I used to get this error sometimes when connecting to my local SQL Server with Windows Authentication. I never fixed it unfortunately - it went away when I reinstalled windows.
I think a reboot used to fix it - have you tried that? Not exactly the best solution, I know :P
Try to synchronize your date and time with the your domain's. The SSPI issue may be related to Active Directory authentication problems, some of them related to date and time changes. This is very simple to check and fix. Try it out!
There is a Microsoft KB article that addresses many of the reasons for this area (KB811889) at the following URL: http://support.microsoft.com/kb/811889.
A lot of Googling shows that one of the diagnostic steps helped most people who encountered the issue.
I recently had this exact issue where I'd get this error only when authenticating with certain accounts, but not others. Ultimately what was causing my problem was not mentioned in any KB or article I found on the net, but through trial and error I discovered that when the account used through SSPI authentication to SQL Server (2k8) happened to be in a large number of groups (in my case over 250) you would get the "Cannot Generate SSPI context" error. I suspect it has something to do with overflowing the security token that Kerberos uses and have seen similar strange authentication problems for user accounts in a large number of groups.

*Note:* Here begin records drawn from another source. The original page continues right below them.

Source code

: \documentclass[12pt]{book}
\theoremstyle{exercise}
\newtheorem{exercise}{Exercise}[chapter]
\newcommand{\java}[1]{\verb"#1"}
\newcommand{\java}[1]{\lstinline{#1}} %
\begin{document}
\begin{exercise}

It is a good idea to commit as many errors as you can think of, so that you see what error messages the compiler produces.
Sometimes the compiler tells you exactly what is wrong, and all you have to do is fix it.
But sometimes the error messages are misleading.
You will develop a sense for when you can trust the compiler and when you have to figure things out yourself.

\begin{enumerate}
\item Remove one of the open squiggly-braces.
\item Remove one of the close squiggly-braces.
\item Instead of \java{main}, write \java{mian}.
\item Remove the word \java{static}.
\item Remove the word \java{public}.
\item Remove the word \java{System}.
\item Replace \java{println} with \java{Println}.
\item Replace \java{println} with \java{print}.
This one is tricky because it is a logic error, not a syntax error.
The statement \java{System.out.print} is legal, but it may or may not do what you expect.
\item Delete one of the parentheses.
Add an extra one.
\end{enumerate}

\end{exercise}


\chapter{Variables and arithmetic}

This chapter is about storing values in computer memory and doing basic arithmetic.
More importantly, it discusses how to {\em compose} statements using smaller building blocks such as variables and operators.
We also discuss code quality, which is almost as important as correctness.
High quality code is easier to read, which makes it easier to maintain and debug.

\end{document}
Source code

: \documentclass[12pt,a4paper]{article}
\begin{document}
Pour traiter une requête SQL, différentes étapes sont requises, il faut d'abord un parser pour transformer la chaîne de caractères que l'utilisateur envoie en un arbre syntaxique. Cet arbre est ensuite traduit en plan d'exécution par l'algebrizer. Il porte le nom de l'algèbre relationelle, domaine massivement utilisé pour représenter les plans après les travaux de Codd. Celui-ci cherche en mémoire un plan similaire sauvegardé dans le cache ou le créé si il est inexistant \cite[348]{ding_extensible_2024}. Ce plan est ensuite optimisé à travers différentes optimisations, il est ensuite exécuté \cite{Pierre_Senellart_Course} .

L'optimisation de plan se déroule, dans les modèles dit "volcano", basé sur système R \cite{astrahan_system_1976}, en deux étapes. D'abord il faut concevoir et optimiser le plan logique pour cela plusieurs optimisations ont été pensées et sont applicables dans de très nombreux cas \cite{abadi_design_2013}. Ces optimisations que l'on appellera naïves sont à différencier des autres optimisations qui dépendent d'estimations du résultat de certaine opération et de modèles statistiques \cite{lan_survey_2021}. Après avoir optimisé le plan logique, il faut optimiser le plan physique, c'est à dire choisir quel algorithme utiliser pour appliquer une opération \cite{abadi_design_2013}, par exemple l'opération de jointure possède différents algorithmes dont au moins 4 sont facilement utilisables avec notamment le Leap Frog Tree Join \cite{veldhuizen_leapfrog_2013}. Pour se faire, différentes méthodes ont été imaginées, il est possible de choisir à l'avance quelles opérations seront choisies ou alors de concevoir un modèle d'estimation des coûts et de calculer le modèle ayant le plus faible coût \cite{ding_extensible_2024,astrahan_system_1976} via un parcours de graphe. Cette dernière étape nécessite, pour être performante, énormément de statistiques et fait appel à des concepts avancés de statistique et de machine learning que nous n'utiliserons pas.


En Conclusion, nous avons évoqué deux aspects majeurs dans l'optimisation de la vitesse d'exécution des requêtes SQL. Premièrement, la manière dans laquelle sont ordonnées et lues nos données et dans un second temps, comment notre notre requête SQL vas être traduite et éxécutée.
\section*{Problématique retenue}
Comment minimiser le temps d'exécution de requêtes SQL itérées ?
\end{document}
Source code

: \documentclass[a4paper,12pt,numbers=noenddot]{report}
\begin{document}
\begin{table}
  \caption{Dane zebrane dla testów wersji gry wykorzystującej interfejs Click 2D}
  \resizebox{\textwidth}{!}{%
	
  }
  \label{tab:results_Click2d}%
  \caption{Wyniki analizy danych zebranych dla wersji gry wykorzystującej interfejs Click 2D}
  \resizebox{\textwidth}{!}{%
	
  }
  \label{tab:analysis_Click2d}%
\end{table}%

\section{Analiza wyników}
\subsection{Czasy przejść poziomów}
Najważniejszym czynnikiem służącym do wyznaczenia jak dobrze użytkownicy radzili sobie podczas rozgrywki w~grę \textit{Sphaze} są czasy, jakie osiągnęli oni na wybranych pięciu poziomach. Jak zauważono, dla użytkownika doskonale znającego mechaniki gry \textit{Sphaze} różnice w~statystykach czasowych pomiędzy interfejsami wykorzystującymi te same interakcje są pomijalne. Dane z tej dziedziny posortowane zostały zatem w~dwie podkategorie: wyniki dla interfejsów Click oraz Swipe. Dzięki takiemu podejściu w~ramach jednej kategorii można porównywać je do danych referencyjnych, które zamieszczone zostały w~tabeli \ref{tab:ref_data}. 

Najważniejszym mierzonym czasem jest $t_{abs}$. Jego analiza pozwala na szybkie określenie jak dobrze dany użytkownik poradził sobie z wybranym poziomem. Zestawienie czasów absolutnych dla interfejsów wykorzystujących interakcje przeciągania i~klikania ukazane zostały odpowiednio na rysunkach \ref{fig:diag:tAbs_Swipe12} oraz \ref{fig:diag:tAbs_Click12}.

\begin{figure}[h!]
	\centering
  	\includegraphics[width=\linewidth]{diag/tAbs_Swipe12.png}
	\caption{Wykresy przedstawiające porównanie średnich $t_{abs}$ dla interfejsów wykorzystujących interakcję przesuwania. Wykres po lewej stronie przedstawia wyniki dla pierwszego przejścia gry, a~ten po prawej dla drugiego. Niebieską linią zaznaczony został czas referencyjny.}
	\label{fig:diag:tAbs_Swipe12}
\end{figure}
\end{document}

I get the problem when I have the time set differently on my client machine than either the server or the AD machine ( I was trying to test into the future).
Short Answer: Have you recently change the user the service is running as? Was there a system crash?
Long Answer:
I know this is old, but I want to post my experience that I just had.
We had spent hours Googling and found nothing that worked.
Eventually we ran across a set of actions that could cause this:
If you change the user that the Sql Server runs as (e.g. from Local System to a domain usr) and do certain updates and the server doesn't safely reboot -- you get this.
So, we set things back to Local System and bam it worked. Swapped it to the domain user, no worky worky. Ok. Swapped it to Local System, rebooted, swapped it to domain user, rebooted, bam -- worky worky. All was good in our world. Later that morning it crapped out again... still working on that now but the priority is changing and I'm not sure we're going to continue work on this problem so I wanted to post something in case this happens to someone else.
What caused ours was we did an update and, apparently, we learned that it's bad practice to let Sql Server run as Local System so we changed it to a domain user. We never rebooted, but restart the service. A month later, we do updates. We don't reboot. A month goes by and a power strip fries causing the server to have an unexpected shutdown. Yet another month later we find out problem because we rarely connect to this particular database (Interestingly, Sql Server 2008 worked fine... it was only 2005). Or... at least this is the best we've come across.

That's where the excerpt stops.